A iniciativa “A Amazônia precisa de você” está favorecendo iniciativas de solidariedade para os povos deste bioma. Mais recentemente, fomos convidados a participar, como Igreja, da marcha pela vida, juntamente com outras tantas instituições, em defesa, sobretudo, de nossa democracia. E, assim, tantas outras redes de solidariedade mostram nosso compromisso de amor para com os que mais sofrem.

Queremos reforçar, ainda, nosso apoio ao manifesto “Mineração não é essencial. A vida, SIM!”, assinado por várias organizações eclesiais e civis. Um grito de socorro, sobretudo, em defesa das comunidades que vivem em territórios de mineração. Suas reivindicações contemplam a proteção dos trabalhadores e das comunidades, muitas vezes já enfraquecidas por situações precárias de vida, como alto índice de câncer, doenças respiratórias etc. Campanhas como essa nos fazem lançar a inquieta pergunta: quando tudo é obrigado a entrar em sistema de isolamento social, por que a mineração, que é tão perigosa para o contagio do Coronavírus, não pode parar?
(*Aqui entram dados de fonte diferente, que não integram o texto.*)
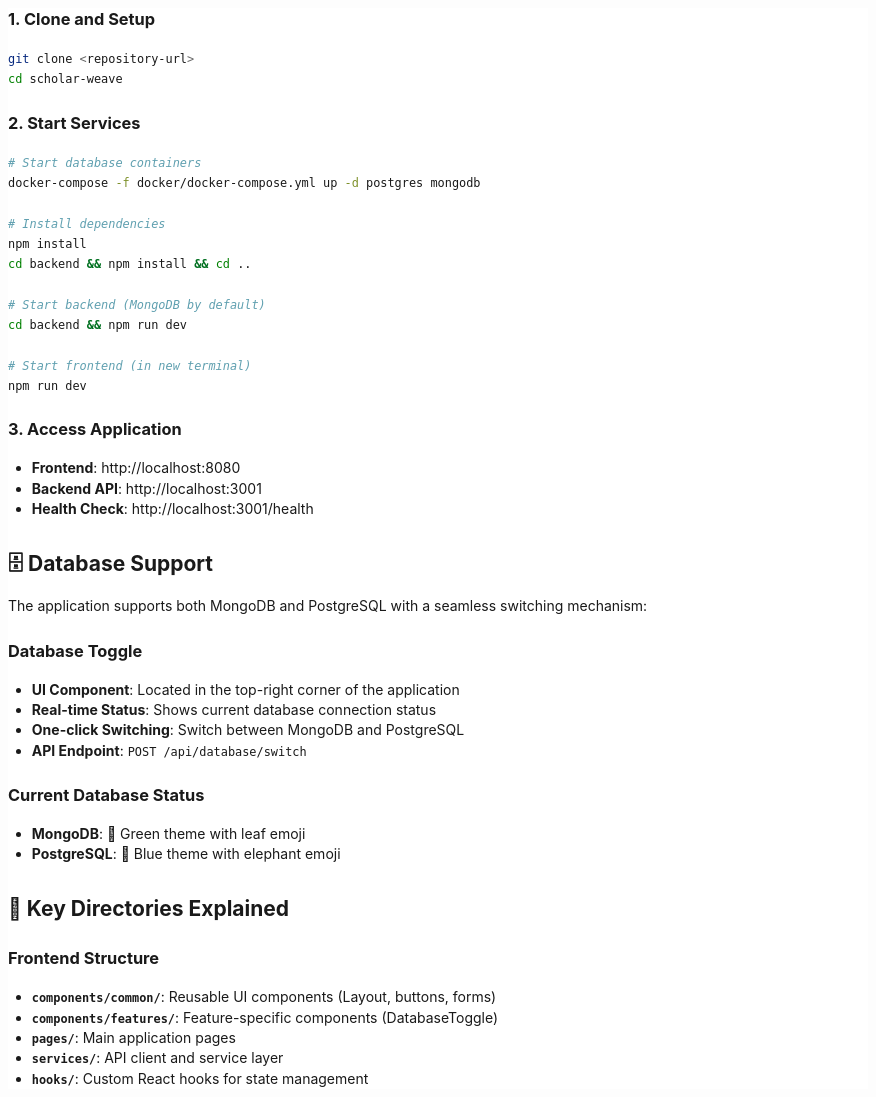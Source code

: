 ### 1. Clone and Setup
```bash
git clone <repository-url>
cd scholar-weave
```

### 2. Start Services
```bash
# Start database containers
docker-compose -f docker/docker-compose.yml up -d postgres mongodb

# Install dependencies
npm install
cd backend && npm install && cd ..

# Start backend (MongoDB by default)
cd backend && npm run dev

# Start frontend (in new terminal)
npm run dev
```

### 3. Access Application
- **Frontend**: http://localhost:8080
- **Backend API**: http://localhost:3001
- **Health Check**: http://localhost:3001/health

## 🗄️ Database Support

The application supports both MongoDB and PostgreSQL with a seamless switching mechanism:

### Database Toggle
- **UI Component**: Located in the top-right corner of the application
- **Real-time Status**: Shows current database connection status
- **One-click Switching**: Switch between MongoDB and PostgreSQL
- **API Endpoint**: `POST /api/database/switch`

### Current Database Status
- **MongoDB**: 🍃 Green theme with leaf emoji
- **PostgreSQL**: 🐘 Blue theme with elephant emoji

## 📁 Key Directories Explained

### Frontend Structure
- **`components/common/`**: Reusable UI components (Layout, buttons, forms)
- **`components/features/`**: Feature-specific components (DatabaseToggle)
- **`pages/`**: Main application pages
- **`services/`**: API client and service layer
- **`hooks/`**: Custom React hooks for state management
Que o Espírito Santo, fonte de vida que emana do Cristo Ressuscitado, derrame sobre nós os dons necessários para continuarmos enfrentando essa grave Pandemia. E que não tenhamos medo de defender sistemas que operam em favor de nossa vida e dignidade, como o SUS, as alternativas de sustentabilidade econômica que nascem das populações indígenas e quilombolas, as redes de proteção do meio ambiente. E que, como rezou o Papa Francisco, em lugar de gastar nossas riquezas para comprar armas, tenhamos mais investimento na ciência, para combatermos nossos inimigos visíveis – a injustiça social – e invisíveis – esse vírus.